We are, however, judges. Our brethren require us to act according to the law. This is equally the standard that we set for ourselves. When we sit to judge, we are being judged. Therefore, we must act according to our purest conscience when we decide the law. The words of the Deputy President of the Supreme Court, Justice Landau, speak well to our purposes:

“We possess proper sources upon which to construct our judgments and have no need, and while judging, are forbidden from, involving our personal views as citizens of this country in our decisions. Still, great is the fear that the Court shall be perceived as though it had abandoned its proper place and descended to the midst of public debate, and that its decision making will be obstructed by one side of the population’s uproar and by the other side’s absolute and emotional rejection.

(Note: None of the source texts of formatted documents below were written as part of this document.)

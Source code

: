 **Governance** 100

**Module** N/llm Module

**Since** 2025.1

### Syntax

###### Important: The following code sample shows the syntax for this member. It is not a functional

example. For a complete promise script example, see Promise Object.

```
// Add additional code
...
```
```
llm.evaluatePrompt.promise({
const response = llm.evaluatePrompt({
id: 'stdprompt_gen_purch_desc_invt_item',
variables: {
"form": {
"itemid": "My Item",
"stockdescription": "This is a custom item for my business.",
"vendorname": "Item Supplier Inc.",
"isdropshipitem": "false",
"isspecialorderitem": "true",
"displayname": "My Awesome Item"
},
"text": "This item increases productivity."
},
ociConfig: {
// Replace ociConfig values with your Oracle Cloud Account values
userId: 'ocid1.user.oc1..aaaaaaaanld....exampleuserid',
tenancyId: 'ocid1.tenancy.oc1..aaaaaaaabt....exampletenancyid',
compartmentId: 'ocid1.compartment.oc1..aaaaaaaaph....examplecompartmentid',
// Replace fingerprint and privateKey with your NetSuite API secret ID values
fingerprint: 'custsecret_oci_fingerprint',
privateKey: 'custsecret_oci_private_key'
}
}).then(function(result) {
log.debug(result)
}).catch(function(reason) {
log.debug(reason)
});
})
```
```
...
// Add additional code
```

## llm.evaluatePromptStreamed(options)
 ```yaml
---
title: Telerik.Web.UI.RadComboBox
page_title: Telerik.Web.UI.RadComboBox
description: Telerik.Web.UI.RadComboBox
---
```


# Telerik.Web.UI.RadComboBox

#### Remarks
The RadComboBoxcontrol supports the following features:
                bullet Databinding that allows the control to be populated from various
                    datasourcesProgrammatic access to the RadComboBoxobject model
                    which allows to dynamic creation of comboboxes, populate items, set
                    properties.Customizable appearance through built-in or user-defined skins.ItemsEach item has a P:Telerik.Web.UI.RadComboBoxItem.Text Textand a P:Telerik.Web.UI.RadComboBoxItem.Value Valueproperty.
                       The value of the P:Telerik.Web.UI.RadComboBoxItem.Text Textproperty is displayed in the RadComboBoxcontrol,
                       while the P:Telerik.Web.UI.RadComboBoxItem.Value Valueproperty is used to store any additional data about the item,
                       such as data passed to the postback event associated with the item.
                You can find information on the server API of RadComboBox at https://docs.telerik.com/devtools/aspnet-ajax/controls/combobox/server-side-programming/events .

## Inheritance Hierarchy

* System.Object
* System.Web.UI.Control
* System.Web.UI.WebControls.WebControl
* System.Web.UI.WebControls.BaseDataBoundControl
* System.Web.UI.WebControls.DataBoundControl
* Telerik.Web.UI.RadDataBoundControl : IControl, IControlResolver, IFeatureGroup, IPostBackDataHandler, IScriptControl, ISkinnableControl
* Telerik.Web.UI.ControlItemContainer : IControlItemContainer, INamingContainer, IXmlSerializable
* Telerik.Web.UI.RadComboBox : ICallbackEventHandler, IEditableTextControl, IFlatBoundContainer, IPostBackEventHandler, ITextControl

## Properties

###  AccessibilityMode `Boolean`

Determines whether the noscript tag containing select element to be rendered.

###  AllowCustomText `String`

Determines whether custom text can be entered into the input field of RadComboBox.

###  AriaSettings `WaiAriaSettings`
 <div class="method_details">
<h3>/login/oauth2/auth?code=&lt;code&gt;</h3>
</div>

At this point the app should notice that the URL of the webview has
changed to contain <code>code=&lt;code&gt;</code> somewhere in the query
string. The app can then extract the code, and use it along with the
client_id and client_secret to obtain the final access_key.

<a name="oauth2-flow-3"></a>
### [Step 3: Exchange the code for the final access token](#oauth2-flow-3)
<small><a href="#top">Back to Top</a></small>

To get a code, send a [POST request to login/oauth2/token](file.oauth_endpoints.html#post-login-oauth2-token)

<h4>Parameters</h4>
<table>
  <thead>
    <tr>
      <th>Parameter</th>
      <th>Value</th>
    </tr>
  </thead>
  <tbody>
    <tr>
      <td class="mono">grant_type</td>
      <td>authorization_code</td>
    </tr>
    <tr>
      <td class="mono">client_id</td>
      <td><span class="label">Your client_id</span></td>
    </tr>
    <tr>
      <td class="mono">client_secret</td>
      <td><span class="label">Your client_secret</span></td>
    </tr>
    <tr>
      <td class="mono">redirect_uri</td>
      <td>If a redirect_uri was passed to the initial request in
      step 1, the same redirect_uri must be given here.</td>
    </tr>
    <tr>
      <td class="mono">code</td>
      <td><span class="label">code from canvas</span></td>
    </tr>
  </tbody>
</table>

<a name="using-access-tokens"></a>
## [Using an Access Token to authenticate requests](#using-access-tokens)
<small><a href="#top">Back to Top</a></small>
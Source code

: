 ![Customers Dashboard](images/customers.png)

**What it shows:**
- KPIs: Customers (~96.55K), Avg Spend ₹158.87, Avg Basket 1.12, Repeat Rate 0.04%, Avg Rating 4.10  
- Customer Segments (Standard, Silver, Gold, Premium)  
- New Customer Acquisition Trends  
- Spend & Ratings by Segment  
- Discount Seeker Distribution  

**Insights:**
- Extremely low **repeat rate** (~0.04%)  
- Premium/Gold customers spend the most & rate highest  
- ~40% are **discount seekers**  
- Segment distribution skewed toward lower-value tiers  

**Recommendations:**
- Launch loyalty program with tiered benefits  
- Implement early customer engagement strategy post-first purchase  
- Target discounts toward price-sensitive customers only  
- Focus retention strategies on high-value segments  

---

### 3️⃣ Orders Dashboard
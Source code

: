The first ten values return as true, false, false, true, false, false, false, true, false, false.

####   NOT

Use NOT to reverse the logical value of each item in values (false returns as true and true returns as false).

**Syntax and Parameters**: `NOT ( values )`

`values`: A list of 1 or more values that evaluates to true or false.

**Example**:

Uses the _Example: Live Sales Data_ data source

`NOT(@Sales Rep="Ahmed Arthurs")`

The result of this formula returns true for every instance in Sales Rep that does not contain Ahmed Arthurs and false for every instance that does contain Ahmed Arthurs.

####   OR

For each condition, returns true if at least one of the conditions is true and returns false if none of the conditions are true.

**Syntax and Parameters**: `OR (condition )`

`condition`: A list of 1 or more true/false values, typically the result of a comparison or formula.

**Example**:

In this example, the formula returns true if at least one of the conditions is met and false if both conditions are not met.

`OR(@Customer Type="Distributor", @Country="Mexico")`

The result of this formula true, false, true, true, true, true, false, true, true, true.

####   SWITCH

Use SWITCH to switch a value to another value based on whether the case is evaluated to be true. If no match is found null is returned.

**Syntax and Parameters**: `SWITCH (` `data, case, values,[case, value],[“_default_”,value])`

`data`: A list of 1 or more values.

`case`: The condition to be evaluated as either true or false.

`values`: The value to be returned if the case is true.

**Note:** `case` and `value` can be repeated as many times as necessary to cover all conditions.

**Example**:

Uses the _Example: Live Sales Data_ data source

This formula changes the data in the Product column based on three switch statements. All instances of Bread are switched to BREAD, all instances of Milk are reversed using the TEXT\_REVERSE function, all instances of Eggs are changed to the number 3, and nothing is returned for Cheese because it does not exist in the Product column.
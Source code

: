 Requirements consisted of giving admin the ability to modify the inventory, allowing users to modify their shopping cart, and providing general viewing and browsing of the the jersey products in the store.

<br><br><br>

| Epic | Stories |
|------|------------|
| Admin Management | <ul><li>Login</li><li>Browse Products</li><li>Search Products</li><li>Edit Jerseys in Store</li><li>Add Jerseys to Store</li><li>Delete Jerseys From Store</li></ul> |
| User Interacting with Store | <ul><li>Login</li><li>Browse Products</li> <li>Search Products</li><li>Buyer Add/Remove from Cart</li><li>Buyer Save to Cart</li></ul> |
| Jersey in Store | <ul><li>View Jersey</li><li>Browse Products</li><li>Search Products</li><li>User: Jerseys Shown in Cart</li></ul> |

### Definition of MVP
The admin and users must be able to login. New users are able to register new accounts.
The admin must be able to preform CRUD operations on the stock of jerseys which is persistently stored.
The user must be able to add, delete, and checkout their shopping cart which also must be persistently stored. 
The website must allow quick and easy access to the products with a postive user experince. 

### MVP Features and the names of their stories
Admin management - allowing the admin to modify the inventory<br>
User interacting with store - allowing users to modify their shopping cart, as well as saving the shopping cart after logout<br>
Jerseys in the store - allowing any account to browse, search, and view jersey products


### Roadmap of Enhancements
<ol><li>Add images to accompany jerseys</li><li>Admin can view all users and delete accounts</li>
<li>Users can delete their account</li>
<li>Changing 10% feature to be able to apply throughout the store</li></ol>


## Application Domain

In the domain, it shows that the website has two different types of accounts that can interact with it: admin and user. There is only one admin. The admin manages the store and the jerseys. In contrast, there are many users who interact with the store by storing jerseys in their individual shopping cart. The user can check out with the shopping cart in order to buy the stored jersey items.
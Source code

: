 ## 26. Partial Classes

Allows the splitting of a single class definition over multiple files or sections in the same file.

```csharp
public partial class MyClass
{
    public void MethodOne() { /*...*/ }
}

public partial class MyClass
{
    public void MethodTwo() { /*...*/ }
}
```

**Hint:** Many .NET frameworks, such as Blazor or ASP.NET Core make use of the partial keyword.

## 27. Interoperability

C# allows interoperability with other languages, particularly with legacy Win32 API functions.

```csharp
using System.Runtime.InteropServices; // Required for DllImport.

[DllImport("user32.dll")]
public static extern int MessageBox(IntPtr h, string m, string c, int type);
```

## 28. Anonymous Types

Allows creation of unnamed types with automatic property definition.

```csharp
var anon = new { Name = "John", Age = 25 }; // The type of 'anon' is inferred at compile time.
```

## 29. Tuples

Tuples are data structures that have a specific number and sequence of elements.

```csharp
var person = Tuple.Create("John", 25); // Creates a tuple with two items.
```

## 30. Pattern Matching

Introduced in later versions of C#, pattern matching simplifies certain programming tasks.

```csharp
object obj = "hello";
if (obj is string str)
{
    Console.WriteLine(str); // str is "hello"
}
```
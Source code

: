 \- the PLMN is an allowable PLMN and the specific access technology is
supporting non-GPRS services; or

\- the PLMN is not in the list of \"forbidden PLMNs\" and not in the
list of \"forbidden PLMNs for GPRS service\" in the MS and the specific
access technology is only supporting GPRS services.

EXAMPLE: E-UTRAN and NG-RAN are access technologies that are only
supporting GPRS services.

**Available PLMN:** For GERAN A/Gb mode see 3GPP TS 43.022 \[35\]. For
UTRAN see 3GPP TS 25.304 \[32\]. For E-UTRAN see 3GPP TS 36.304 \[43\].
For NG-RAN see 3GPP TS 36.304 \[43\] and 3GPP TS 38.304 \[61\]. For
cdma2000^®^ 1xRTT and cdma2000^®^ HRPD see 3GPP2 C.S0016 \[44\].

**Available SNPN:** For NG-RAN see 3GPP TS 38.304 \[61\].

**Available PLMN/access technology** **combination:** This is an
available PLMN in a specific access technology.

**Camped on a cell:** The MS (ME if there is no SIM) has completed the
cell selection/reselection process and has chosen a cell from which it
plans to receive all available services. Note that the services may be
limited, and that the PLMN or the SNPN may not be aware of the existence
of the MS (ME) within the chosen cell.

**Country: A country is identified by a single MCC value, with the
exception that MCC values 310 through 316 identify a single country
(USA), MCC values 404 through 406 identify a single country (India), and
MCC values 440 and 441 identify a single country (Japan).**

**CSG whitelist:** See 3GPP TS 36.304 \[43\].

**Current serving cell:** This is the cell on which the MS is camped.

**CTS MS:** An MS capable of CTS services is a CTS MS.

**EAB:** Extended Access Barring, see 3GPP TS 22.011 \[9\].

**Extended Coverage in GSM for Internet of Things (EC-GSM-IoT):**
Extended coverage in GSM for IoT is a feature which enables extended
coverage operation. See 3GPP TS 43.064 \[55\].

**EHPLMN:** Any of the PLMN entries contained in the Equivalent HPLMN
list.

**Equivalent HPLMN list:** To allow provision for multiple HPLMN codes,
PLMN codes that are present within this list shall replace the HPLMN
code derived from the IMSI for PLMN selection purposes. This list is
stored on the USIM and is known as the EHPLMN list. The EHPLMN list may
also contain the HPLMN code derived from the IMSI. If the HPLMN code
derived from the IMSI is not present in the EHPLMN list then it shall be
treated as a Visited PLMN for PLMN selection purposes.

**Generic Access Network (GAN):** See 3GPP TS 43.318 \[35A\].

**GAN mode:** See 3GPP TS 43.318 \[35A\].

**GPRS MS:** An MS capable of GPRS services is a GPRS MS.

“In that sense, I see myself here as someone whose duty is to decide according to the law in all cases legally brought before the Court. I am strictly bound by this duty. As I am well aware in advance that the public at large will not pay attention to the legal reasoning, but to the end result alone. And that the Court’s proper status, as an institution above partisan debates, risks being harmed. What can we do, as this is our function and role as judges” (H.C. 390/79 Dawikat v. The State of Israel, 34(1) P.D. 1 at 4)….

Consequently… we declare that the GSS does not have the authority to “shake” a man, hold him in the “Shabach” position [hands tied behind the back of a chair in a painful position with a dark hood thrown over the head], force him into a “frog crouch” position and deprive him of sleep in a manner other than that which is inherently required by the interrogation.